Вообще если вопрос о терроре занял привилегированное место в ранней советской историографии Французской революции, то прежде всего потому, что, как формулировала ученица Лукина Авербух, «вокруг этого пункта сосредоточились нападки на Советскую власть определенных кругов русской и европейской интеллигенции» [48] . Яркий пример – выступление Альфонса Олара на конгрессе научных обществ в Сорбонне 6 апреля 1923 г. «Теория насилия и Французская революция», где доказывалось, что последнюю отнюдь нельзя считать прецедентом систематических репрессий («теории насилия») и собственно диктатуры, как воплощения учения о «плодотворности» насилия.

48

Авербух Р.А. А. Олар и теория насилия // Печать и революция. 1925. Кн. 1. С. 43.

Крупнейший французский историк был крайне озабочен опровержением аналогии между двумя революциями, что сделалось в начале 20-х годов общим местом в прессе, научной и художественной литературе не только в Советском Союзе, но и на Западе – в первую очередь, естественно, в самой Франции. И ключевой для историка либерального направления сделалась тема революционного насилия: «Если во Французской революции и имели место акты насилия, если эта революция и завершилась в конце концов установлением диктатуры, теория насилия и диктатуры была чужда ее духу и ее вождям» [49] .

49

Aulard A. 'Etudes et lecons sur la R'evolution Francaise. 9-me s'erie. P., 1924. P. 4 sqq.

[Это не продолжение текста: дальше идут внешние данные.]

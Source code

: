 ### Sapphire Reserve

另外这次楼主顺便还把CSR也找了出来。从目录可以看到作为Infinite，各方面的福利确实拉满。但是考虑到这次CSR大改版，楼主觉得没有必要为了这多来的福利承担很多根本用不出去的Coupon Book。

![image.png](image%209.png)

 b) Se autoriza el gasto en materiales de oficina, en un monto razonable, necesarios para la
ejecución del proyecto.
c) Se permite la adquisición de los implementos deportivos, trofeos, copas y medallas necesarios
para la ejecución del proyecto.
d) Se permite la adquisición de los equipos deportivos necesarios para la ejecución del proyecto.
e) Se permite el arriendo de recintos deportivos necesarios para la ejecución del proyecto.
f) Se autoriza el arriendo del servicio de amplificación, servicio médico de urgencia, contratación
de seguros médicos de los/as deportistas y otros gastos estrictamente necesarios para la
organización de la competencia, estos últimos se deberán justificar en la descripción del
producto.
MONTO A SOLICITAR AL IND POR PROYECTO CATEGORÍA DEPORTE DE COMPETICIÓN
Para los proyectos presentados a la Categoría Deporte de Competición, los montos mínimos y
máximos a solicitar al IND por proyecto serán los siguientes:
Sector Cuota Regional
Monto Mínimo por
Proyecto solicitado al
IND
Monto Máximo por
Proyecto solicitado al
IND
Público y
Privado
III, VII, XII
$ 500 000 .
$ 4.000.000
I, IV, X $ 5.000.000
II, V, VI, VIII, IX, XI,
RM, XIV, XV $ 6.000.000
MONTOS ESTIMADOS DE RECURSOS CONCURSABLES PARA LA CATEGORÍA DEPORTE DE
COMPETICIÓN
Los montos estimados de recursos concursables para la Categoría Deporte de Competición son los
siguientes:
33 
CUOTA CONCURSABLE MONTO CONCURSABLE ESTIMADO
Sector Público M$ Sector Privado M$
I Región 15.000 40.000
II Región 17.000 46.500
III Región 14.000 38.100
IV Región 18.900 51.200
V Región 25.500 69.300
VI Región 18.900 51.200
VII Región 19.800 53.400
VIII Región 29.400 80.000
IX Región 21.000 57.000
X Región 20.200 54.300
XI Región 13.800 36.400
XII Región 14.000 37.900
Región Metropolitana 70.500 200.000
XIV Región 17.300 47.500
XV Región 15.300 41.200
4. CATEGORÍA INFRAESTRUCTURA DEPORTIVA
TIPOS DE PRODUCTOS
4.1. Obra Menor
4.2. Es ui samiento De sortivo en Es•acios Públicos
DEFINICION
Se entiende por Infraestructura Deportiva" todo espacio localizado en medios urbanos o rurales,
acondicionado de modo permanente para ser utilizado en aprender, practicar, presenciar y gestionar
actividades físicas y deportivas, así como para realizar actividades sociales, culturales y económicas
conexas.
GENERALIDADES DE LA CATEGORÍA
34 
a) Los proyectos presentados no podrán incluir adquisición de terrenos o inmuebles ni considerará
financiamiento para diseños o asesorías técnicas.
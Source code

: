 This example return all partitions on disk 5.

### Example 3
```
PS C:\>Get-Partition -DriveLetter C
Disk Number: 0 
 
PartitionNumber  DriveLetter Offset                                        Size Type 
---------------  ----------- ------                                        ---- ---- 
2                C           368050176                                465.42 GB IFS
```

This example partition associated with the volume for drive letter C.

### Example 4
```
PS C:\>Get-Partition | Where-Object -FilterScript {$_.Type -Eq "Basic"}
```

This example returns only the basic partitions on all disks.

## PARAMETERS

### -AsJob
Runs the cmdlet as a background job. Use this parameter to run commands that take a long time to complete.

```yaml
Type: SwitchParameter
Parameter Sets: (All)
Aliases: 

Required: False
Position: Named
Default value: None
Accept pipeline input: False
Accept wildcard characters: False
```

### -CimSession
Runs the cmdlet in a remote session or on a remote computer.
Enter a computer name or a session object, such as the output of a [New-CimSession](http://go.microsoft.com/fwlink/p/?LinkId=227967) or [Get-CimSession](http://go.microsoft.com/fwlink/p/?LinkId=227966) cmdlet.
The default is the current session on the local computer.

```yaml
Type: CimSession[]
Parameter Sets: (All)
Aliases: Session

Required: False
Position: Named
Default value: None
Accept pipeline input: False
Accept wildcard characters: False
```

Положения о якобинском терроре как феномене чрезвычайных обстоятельств отпора интервенции и внутренней контрреволюции были теоретически немало близки советским историкам, и возникшая полемика с Оларом, как спустя десятилетие с Матьезом, имела откровенно политические детерминанты. В сущности в полемику с ведущим французским историком революции советские историки были втянуты ситуацией «текущего момента», и особую роль сыграло использование авторитета Олара антисоветской эмиграцией [50] .

50

Текст Олара был переведен на русский в эмигрантском издании (Олар А. Теория насилия и Французская революция. Париж: Изд-во Я. Поволоцкого, 1924). Заинтересованность эмигрантов в популяризации точки зрения французского историка и подчеркнутая этим фактом идеологизация вопроса особенно задели советских историков. В «поясняющем» предисловии Б.С. Миркина-Гецевича утверждалось: «Олар заклеймил насилие главным образом потому, что Москва, практикующая террор и насилие, пытается оправдать кровь Чека террором Конвента». Эмигрантское издание собственно и стало толчком к полемическим выступлениям в советской научной периодике.

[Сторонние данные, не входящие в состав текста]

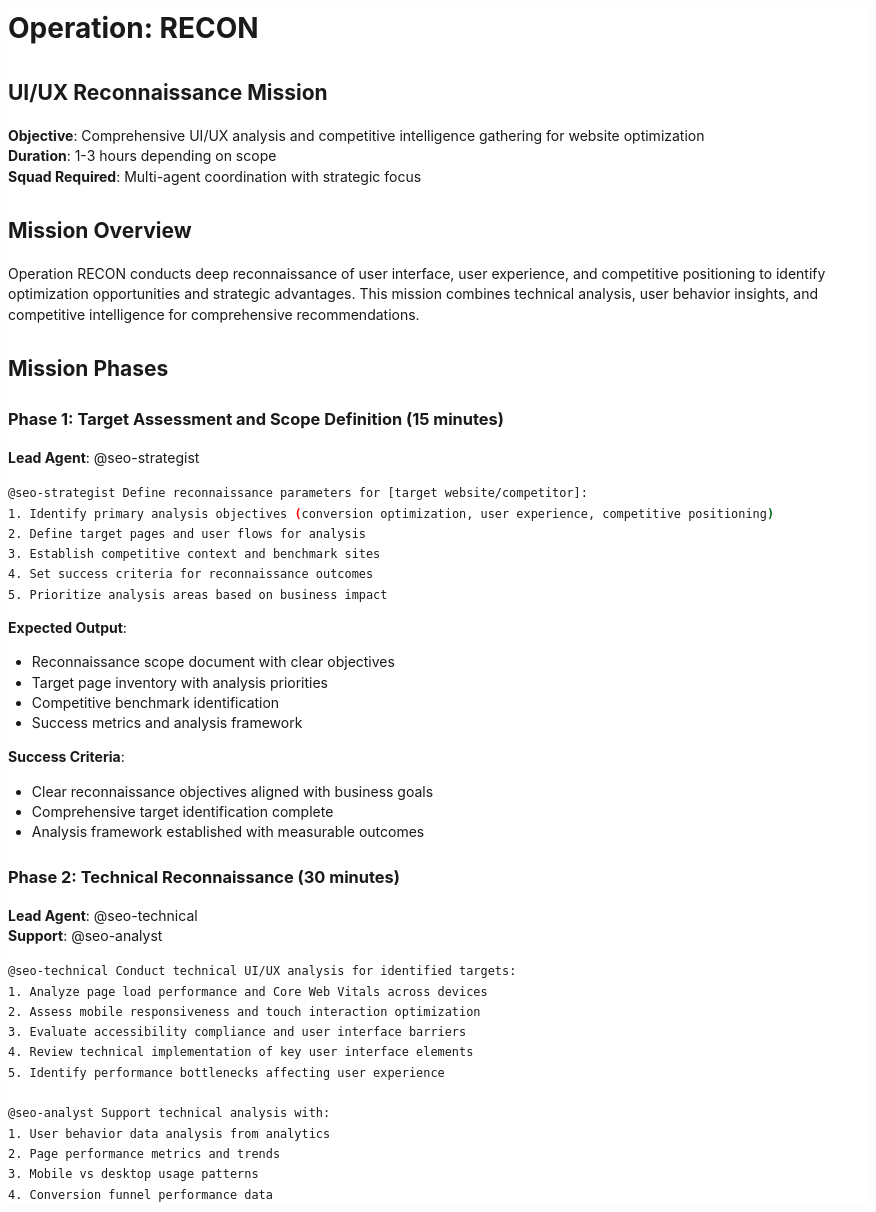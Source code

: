 # Operation: RECON
## UI/UX Reconnaissance Mission

**Objective**: Comprehensive UI/UX analysis and competitive intelligence gathering for website optimization  
**Duration**: 1-3 hours depending on scope  
**Squad Required**: Multi-agent coordination with strategic focus

## Mission Overview

Operation RECON conducts deep reconnaissance of user interface, user experience, and competitive positioning to identify optimization opportunities and strategic advantages. This mission combines technical analysis, user behavior insights, and competitive intelligence for comprehensive recommendations.

## Mission Phases

### Phase 1: Target Assessment and Scope Definition (15 minutes)

**Lead Agent**: @seo-strategist

```bash
@seo-strategist Define reconnaissance parameters for [target website/competitor]:
1. Identify primary analysis objectives (conversion optimization, user experience, competitive positioning)
2. Define target pages and user flows for analysis  
3. Establish competitive context and benchmark sites
4. Set success criteria for reconnaissance outcomes
5. Prioritize analysis areas based on business impact
```

**Expected Output**:
- Reconnaissance scope document with clear objectives
- Target page inventory with analysis priorities
- Competitive benchmark identification
- Success metrics and analysis framework

**Success Criteria**:
- Clear reconnaissance objectives aligned with business goals
- Comprehensive target identification complete
- Analysis framework established with measurable outcomes

### Phase 2: Technical Reconnaissance (30 minutes)

**Lead Agent**: @seo-technical  
**Support**: @seo-analyst

```bash
@seo-technical Conduct technical UI/UX analysis for identified targets:
1. Analyze page load performance and Core Web Vitals across devices
2. Assess mobile responsiveness and touch interaction optimization
3. Evaluate accessibility compliance and user interface barriers
4. Review technical implementation of key user interface elements
5. Identify performance bottlenecks affecting user experience

@seo-analyst Support technical analysis with:
1. User behavior data analysis from analytics
2. Page performance metrics and trends
3. Mobile vs desktop usage patterns
4. Conversion funnel performance data
```
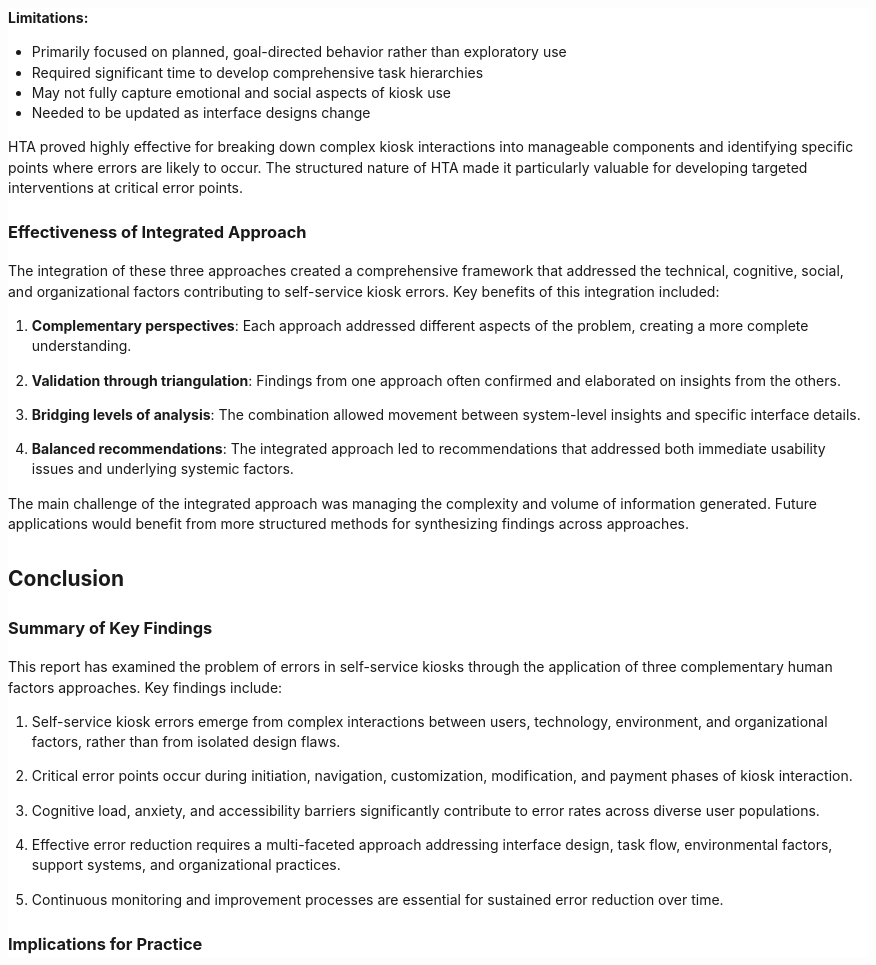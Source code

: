 **Limitations:**
- Primarily focused on planned, goal-directed behavior rather than exploratory use
- Required significant time to develop comprehensive task hierarchies
- May not fully capture emotional and social aspects of kiosk use
- Needed to be updated as interface designs change

HTA proved highly effective for breaking down complex kiosk interactions into manageable components and identifying specific points where errors are likely to occur. The structured nature of HTA made it particularly valuable for developing targeted interventions at critical error points.

### Effectiveness of Integrated Approach

The integration of these three approaches created a comprehensive framework that addressed the technical, cognitive, social, and organizational factors contributing to self-service kiosk errors. Key benefits of this integration included:

1. **Complementary perspectives**: Each approach addressed different aspects of the problem, creating a more complete understanding.

2. **Validation through triangulation**: Findings from one approach often confirmed and elaborated on insights from the others.

3. **Bridging levels of analysis**: The combination allowed movement between system-level insights and specific interface details.

4. **Balanced recommendations**: The integrated approach led to recommendations that addressed both immediate usability issues and underlying systemic factors.

The main challenge of the integrated approach was managing the complexity and volume of information generated. Future applications would benefit from more structured methods for synthesizing findings across approaches.

## Conclusion

### Summary of Key Findings

This report has examined the problem of errors in self-service kiosks through the application of three complementary human factors approaches. Key findings include:

1. Self-service kiosk errors emerge from complex interactions between users, technology, environment, and organizational factors, rather than from isolated design flaws.

2. Critical error points occur during initiation, navigation, customization, modification, and payment phases of kiosk interaction.

3. Cognitive load, anxiety, and accessibility barriers significantly contribute to error rates across diverse user populations.

4. Effective error reduction requires a multi-faceted approach addressing interface design, task flow, environmental factors, support systems, and organizational practices.

5. Continuous monitoring and improvement processes are essential for sustained error reduction over time.

### Implications for Practice
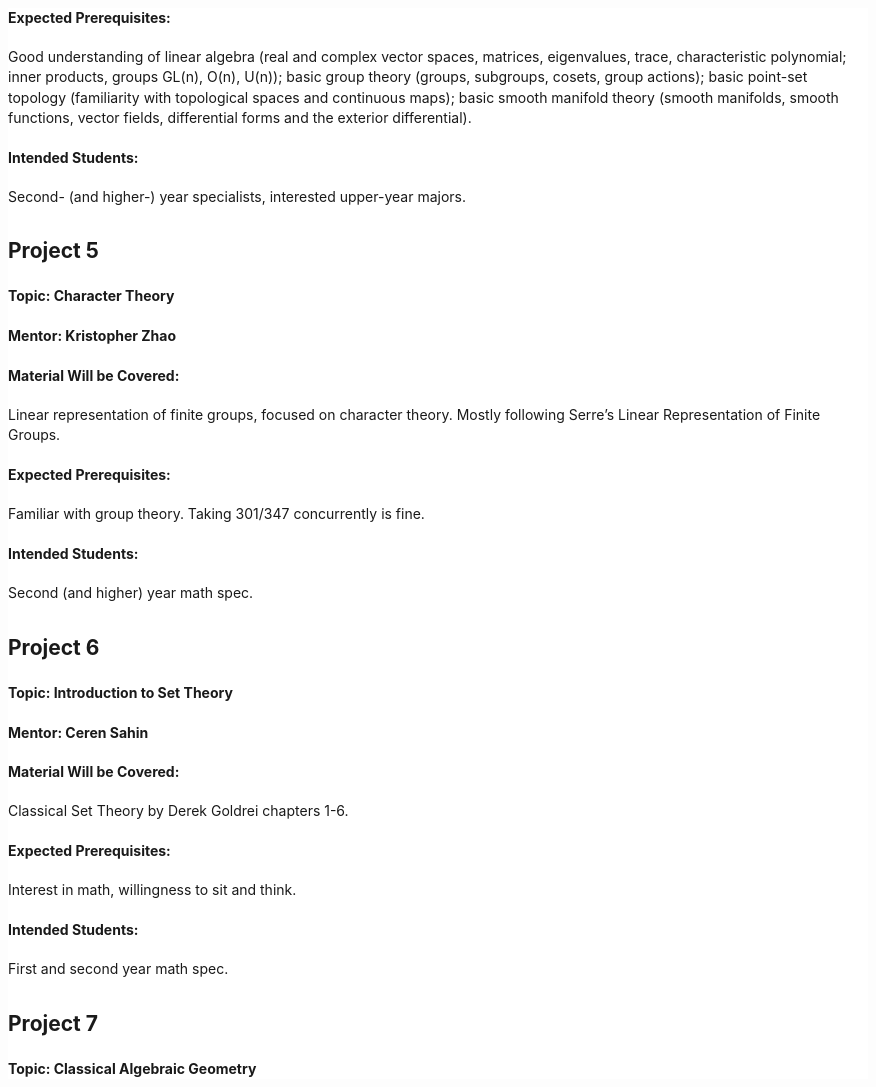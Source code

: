 #### Expected Prerequisites:

Good understanding of linear algebra (real and complex vector spaces, matrices, eigenvalues, trace, characteristic polynomial; inner products, groups GL(n), O(n), U(n)); basic group theory (groups, subgroups, cosets, group actions); basic point-set topology (familiarity with topological spaces and continuous maps); basic smooth manifold theory (smooth manifolds, smooth functions, vector fields, differential forms and the exterior differential).

#### Intended Students:

Second- (and higher-) year specialists, interested upper-year majors.

## Project 5

#### Topic: Character Theory

#### Mentor: Kristopher Zhao

#### Material Will be Covered:

Linear representation of finite groups, focused on character theory. Mostly following Serre’s Linear Representation of Finite Groups.

#### Expected Prerequisites:

Familiar with group theory. Taking 301/347 concurrently is fine.

#### Intended Students:

Second (and higher) year math spec.

## Project 6

#### Topic: Introduction to Set Theory

#### Mentor: Ceren Sahin

#### Material Will be Covered:

Classical Set Theory by Derek Goldrei chapters 1-6.

#### Expected Prerequisites:

Interest in math, willingness to sit and think.

#### Intended Students:

First and second year math spec.


## Project 7

#### Topic: Classical Algebraic Geometry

Притом далеко не все представители «советской школы» 20-х годов готовы были снять с Робеспьера и его сподвижников обвинение в чрезмерном уповании на террор. «Идеологи мелкой буржуазии, – писал Фридлянд об якобинских лидерах, – часто забывали временный характер террора, его подсобное значение как средства обороны, и, в отличие от нас, они не видели главной задачи – организации производства и развития производительных сил страны». Придание «универсального значения» террору вместо решения «экономических задач революции» – вот, что, по мнению ученого-марксиста, отличало якобинскую власть от власти большевиков [51] .

51

Фридлянд Г.С. (Цви). История Западной Европы 1789–1923 гг. Ч. 1. М., 1926. С. 154.

Хотя Фридлянд, подобно многим своим коллегам, решительно выдвигал на первый план историческое значение якобинской диктатуры («якобинократизм»), никак нельзя считать его апологетом последней. Столь же решительно он подчеркивал ее противоречивость и неизбежность гибели. Недвусмысленно отмечалась объективная неизбежность и, более того, как бы проговаривалась прогрессивность термидорианского переворота.

А это было довольно смелым поступком в стимулированной борьбой в партийном руководстве дискуссии о «термидорианском перерождении». Последовательно рассмотрев тезис об «объективной реакционности» якобинской диктатуры, Фридлянд, как указывалось в историографическом обзоре того времени, предложил самую оригинальную «разработку проблемы термидора» [52] . А оригинальность заключалась прежде всего в том, что докладчик не устрашился сделать выводы из постулата «объективной реакционности» диктатуры, к которому склонялись единомышленники из ОИМ.

52

Эрдэ Д.И. 9 термидора в исторической литературе / Предисл. Ц. Фридлянда. М.; Л., 1931. С. 78.